3. Il résulte de l’instruction que M. A, ressortissant marocain né le 7 janvier 1981, a sollicité le renouvellement de son titre de séjour, toujours sans réponse, auprès de la préfecture des Alpes-Maritimes le 29 mars 2023. Il a obtenu un récépissé valable jusqu’au 11 janvier 2024. Si l’intéressé soutient que la carence du préfet des Alpes-Maritimes dans l’instruction de sa demande de renouvellement de titre de séjour et dans la délivrance d’un nouveau récépissé de sa demande l’empêche de justifier de la régularité de son séjour, un délai de plus de quatre mois s’est écoulé depuis la réception par l’administration de la demande de titre de séjour précitée qui, en application des dispositions combinées des articles R. 432-1 et R. 432-2 du code de l’entrée et du séjour des étrangers et du droit d’asile, doit de ce fait être regardée comme ayant fait l’objet d’une décision implicite de rejet. En outre, le récépissé de demande de titre de séjour susmentionné, ne fait pas obstacle à la naissance d’une décision implicite de rejet de sa demande et n’a pas eu non plus pour effet de retirer, ni d’abroger cette décision implicite de rejet déjà née. Dans ces conditions, la mesure sollicitée par M. A fait nécessairement obstacle à l’exécution de la décision implicite née du silence gardé par le préfet des Alpes-Maritimes sur sa demande de titre de séjour.

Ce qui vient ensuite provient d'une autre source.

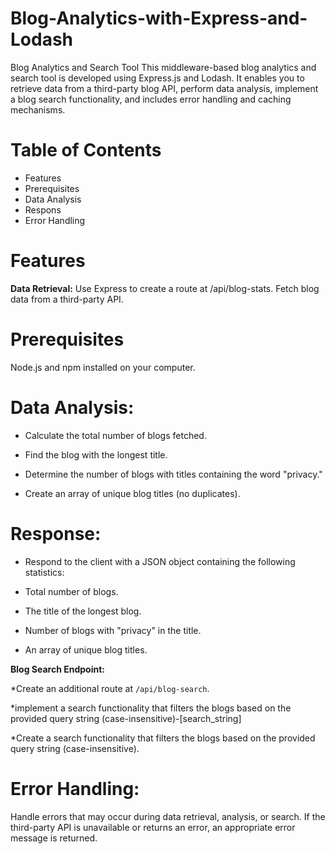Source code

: # Blog-Analytics-with-Express-and-Lodash
Blog Analytics and Search Tool
This middleware-based blog analytics and search tool is developed using Express.js and Lodash. It enables you to retrieve data from a third-party blog API, perform data analysis, implement a blog search functionality, and includes error handling and caching mechanisms.

# Table of Contents
* Features
* Prerequisites
* Data Analysis
* Respons
* Error Handling


# Features
**Data Retrieval:**
Use Express to create a route at /api/blog-stats.
Fetch blog data from a third-party API.

# Prerequisites
Node.js and npm installed on your computer.


# Data Analysis:

* Calculate the total number of blogs fetched.

* Find the blog with the longest title.

* Determine the number of blogs with titles containing the word "privacy."

* Create an array of unique blog titles (no duplicates).

# Response:
* Respond to the client with a JSON object containing the following statistics:

* Total number of blogs.

* The title of the longest blog.

* Number of blogs with "privacy" in the title.

* An array of unique blog titles.

**Blog Search Endpoint:**

*Create an additional route at `/api/blog-search`.

*implement a search functionality that filters the blogs based on the provided query string (case-insensitive)-[search_string]

*Create a search functionality that filters the blogs based on the provided query string (case-insensitive).


# Error Handling:

Handle errors that may occur during data retrieval, analysis, or search.
If the third-party API is unavailable or returns an error, an appropriate error message is returned.

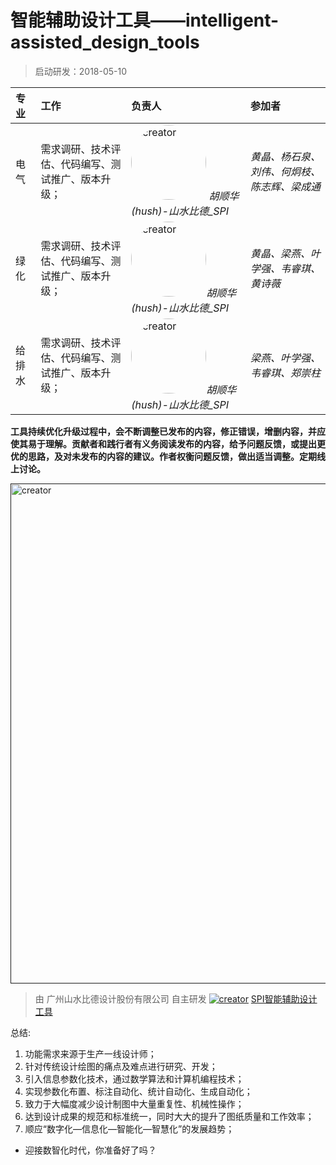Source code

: 

# 智能辅助设计工具——intelligent-assisted_design_tools

> 启动研发：2018-05-10

| 专业      |      工作     |  负责人 |   参加者  |
|:----------|:-------------|:--------|:---------|
| 电气 |  需求调研、技术评估、代码编写、测试推广、版本升级； |<a href="url"><img src="./imgs/common/hush.jpg" height="auto" width="120" style="border-radius:50%" title="creator"></a> <em>胡顺华(hush)-山水比德_SPI</em>|<em>黄晶、杨石泉、刘伟、何炯枝、陈志辉、梁成通<em>|
| 绿化 |需求调研、技术评估、代码编写、测试推广、版本升级； |<a href="url"><img src="./imgs/common/hush1.jpg" height="auto" width="120" style="border-radius:50%" title="creator"></a><em>胡顺华(hush)-山水比德_SPI</em>|<em>黄晶、梁燕、叶学强、韦睿琪、黄诗薇</em>|
| 给排水|需求调研、技术评估、代码编写、测试推广、版本升级；|<a href="url"><img src="./imgs/common/hush2.jpg" height="auto" width="120" style="border-radius:50%" title="creator"></a><em>胡顺华(hush)-山水比德_SPI</em>|<em>梁燕、叶学强、韦睿琪、郑崇柱</em>|

__工具持续优化升级过程中，会不断调整已发布的内容，修正错误，增删内容，并应使其易于理解。贡献者和践行者有义务阅读发布的内容，给予问题反馈，或提出更优的思路，及对未发布的内容的建议。作者权衡问题反馈，做出适当调整。定期线上讨论。__

<a href=""><img src="./imgs/common/hush.jpg" height="800" width="800" title="creator"></a>  

> 由 广州山水比德设计股份有限公司 自主研发 <a href=""><img src="./imgs/common/logo.png" height="auto" width="auto" title="creator"></a> [SPI智能辅助设计工具](http://sso.gz-spi.com:8083/login?service=https://sys.gz-spi.com:6003/PAGE/dataapi/login.aspx)




总结:

1. 功能需求来源于生产一线设计师；
2. 针对传统设计绘图的痛点及难点进行研究、开发；
3. 引入信息参数化技术，通过数学算法和计算机编程技术；
4. 实现参数化布置、标注自动化、统计自动化、生成自动化；
5. 致力于大幅度减少设计制图中大量重复性、机械性操作；
6. 达到设计成果的规范和标准统一，同时大大的提升了图纸质量和工作效率；
7. 顺应“数字化—信息化—智能化—智慧化”的发展趋势；

* 迎接数智化时代，你准备好了吗？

4. Il résulte de ce qui précède, sans qu’il soit besoin d’examiner les autres conditions exigées par les dispositions de l’article L. 521-3 du code de justice administrative, que les conclusions présentées par M. A sur le fondement de ces dispositions doivent être rejetées par application des dispositions de l’article L. 522-3 du code de justice administrative.
O R D O N N E :
Article 1er : La requête de M. A est rejetée.
Article 2 : La présente ordonnance sera notifiée à M. B A.
Fait à Nice, le 16 juin 2025.
Le juge des référés,
signé
P. d’Izarn de Villefort
La République mande et ordonne au ministre d’Etat, ministre de l’intérieur en ce qui le concerne ou à tous commissaires de justice à ce requis, en ce qui concerne les voies de droit commun contre les parties privées, de pourvoir à l’exécution de la présente décision.